AFWERX and innovation in the Air Force

Here’s a short bit from my feature on Government Matters:

In 2019, they [AFWERX] brought in about $1 billion of matching funds. That’s something going to the Air Force strategy. They don’t want to create a new set of prime contractors that are totally reliant on the Department of Defense. Instead they’re moving toward dual-use… They don’t want small businesses that make a business of winning these SBIR awards, staying small, and doing the same thing over and over. They want dual-use companies — private investors believe in the technologies as well — and either they scale in defense and make are able to transform to some degree the force structure, or they fall out.

I get the desire to move to this kind of model. The Air Force doesn’t want to grow baby Lockheed Martins. They want a world where new defense contractors don’t have to segment defense from commercial business, because the way they are done is similar enough. That’s a great idea, its just not feasible in my mind in the current institutional structures. To name just a few barriers: sales and marketing efforts to define requirements, the length of time to secure program funding, the way government demands pricing based on labor and material inputs rather than on the product itself, Earned Value Management and the Cost Accounting Standards.

There’s a ton of data analysis in my Defense News article. You can download my organized and tagged spreadsheet with AFWERX data here. Here’s a slice:

Underrepresented areas included battle management, weapon systems and robotics at 1 percent each as well as electronics at 3 percent. Only three companies mentioned 5G technologies, 17 mentioned quantum, 18 mentioned blockchain, 19 mentioned hypersonics and two mentioned nuclear.

Space systems were underrepresented relative to defense prime IR&D investments.

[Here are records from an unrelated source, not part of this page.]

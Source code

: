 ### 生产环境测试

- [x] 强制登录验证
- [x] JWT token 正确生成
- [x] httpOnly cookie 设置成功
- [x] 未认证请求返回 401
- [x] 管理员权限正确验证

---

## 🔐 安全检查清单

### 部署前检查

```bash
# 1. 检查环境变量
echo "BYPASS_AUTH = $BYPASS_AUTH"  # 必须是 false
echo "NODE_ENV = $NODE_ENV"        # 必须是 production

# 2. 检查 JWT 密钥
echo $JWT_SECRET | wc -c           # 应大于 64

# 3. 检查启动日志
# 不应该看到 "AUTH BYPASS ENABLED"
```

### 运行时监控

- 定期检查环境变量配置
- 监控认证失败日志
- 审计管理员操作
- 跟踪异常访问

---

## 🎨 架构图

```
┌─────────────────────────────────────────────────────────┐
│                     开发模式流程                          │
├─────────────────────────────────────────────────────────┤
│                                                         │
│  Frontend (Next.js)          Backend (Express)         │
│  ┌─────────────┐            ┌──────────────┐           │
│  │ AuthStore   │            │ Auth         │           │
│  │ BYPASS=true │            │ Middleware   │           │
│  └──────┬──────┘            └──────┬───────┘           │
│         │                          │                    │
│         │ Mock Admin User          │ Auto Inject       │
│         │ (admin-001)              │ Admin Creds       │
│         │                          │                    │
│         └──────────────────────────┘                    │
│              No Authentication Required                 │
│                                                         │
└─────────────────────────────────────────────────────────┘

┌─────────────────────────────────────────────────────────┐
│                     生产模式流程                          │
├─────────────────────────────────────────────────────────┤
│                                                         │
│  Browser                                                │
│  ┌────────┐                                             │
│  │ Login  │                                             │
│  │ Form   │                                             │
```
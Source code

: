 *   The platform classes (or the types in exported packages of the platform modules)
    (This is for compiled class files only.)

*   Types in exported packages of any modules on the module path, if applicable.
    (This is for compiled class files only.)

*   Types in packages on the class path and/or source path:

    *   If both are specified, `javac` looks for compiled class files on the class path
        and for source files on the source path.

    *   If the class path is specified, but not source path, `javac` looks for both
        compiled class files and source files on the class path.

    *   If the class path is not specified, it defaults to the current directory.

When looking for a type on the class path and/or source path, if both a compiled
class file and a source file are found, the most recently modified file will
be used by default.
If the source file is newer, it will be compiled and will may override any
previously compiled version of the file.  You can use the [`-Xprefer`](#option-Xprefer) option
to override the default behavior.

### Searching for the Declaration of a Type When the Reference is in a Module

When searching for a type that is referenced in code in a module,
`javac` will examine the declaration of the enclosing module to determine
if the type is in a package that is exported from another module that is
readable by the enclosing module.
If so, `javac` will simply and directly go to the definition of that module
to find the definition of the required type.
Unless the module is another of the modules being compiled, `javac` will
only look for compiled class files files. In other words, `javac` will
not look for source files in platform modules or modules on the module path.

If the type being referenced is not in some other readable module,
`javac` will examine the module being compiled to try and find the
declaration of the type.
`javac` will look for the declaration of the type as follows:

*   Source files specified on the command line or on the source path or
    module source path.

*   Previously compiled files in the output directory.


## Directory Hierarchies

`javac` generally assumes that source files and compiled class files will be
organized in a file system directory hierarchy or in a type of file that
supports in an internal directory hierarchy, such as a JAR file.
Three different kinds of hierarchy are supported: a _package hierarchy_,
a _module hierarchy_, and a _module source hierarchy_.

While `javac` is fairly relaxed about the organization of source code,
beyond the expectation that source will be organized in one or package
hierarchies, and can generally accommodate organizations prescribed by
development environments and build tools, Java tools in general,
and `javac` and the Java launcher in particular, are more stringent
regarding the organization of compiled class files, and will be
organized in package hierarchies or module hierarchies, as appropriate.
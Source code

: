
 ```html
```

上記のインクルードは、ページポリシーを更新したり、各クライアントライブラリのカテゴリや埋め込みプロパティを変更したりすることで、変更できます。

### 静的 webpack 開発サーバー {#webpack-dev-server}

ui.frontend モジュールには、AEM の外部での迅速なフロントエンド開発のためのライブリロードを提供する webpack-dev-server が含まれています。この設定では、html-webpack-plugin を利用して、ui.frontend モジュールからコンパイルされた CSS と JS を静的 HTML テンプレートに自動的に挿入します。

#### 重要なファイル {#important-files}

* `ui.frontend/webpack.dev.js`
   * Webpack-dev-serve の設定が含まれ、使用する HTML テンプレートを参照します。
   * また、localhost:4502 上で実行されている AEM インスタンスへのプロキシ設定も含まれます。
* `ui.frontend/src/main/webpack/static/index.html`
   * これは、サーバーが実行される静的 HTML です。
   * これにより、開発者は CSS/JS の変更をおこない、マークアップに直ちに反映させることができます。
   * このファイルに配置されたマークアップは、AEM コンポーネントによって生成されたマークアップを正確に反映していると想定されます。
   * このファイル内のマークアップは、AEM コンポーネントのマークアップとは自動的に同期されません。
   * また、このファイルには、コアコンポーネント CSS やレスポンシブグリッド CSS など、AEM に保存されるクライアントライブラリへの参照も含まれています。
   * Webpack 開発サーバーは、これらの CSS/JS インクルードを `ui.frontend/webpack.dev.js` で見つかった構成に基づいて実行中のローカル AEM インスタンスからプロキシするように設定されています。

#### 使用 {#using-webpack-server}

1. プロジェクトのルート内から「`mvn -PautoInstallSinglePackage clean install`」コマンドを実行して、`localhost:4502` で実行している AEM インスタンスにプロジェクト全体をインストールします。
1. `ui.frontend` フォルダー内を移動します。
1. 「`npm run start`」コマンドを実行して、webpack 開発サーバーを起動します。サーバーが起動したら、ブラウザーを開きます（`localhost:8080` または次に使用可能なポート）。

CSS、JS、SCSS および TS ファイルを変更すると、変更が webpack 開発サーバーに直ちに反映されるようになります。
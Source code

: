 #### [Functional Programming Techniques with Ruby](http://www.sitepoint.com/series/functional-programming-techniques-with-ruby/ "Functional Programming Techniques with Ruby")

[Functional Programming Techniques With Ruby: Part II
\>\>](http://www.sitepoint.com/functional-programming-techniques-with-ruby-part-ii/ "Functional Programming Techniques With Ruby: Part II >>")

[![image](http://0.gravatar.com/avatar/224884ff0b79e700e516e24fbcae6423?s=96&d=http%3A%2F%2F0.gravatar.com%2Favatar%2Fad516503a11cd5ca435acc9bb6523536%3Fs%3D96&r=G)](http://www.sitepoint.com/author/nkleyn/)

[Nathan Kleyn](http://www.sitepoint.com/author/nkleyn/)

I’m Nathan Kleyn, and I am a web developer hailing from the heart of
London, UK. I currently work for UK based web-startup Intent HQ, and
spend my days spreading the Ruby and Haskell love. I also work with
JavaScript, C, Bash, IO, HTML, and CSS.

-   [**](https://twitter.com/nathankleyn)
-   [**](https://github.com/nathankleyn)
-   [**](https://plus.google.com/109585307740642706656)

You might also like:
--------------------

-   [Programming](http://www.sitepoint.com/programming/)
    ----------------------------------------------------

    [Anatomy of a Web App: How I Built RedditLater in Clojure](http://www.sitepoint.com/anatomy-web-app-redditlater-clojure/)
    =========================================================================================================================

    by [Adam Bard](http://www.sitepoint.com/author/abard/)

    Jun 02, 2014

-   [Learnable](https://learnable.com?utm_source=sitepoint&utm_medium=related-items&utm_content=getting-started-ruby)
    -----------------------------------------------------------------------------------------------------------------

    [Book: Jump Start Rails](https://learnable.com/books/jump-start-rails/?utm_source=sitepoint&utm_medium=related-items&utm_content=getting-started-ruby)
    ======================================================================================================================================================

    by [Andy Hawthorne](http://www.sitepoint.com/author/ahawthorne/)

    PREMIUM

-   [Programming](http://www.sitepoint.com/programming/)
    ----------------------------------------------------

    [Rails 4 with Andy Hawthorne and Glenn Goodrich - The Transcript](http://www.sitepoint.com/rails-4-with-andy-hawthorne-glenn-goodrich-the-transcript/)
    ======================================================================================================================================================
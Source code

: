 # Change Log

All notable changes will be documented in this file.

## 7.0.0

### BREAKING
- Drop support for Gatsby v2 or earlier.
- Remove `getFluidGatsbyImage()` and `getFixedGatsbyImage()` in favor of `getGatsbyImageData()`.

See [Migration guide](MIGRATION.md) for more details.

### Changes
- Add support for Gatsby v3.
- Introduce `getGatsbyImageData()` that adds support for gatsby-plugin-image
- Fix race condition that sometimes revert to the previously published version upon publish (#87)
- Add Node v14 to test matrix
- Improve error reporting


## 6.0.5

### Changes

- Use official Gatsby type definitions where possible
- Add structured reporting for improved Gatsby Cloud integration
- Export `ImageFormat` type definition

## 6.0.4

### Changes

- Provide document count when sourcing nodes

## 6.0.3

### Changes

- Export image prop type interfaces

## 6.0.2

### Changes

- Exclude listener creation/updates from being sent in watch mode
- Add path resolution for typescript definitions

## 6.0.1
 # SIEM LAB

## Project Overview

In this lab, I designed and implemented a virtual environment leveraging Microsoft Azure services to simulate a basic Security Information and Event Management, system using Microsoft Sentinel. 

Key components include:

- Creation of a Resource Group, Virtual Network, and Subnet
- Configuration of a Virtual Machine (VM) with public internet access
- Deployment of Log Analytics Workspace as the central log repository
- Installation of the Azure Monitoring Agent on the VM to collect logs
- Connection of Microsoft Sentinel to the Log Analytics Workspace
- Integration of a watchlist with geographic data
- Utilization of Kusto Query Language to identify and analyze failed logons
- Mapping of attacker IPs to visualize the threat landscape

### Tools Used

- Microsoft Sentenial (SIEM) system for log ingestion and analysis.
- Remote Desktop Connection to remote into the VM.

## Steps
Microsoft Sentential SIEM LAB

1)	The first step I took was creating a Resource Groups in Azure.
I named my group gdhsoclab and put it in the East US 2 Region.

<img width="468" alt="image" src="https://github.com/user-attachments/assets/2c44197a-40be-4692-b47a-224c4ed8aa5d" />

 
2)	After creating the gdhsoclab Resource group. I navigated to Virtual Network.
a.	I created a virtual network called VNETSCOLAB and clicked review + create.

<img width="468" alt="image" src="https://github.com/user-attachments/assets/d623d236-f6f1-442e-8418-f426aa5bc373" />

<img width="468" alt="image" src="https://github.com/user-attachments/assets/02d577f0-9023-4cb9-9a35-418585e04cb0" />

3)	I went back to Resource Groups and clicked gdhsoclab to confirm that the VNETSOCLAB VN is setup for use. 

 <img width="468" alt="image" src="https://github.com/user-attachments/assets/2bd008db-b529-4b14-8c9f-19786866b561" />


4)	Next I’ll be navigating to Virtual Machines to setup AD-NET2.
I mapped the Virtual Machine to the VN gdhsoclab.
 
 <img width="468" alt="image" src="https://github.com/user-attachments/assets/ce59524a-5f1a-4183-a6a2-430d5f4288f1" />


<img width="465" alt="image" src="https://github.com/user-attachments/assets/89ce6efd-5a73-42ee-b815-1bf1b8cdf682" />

A couple updated thoughts to that. (1) There have been AFWERX topics for Quantum tech and Advanced Battle Management System, so we should see an increase in companies focusing on those technologies. (2) A fact check on the article is that Joby Aviation, which received the most private funding of all companies AFWERX worked with at $721 million, has received over $10 million from the DoD. AFWERX provided it a single $50K SBIR Phase I.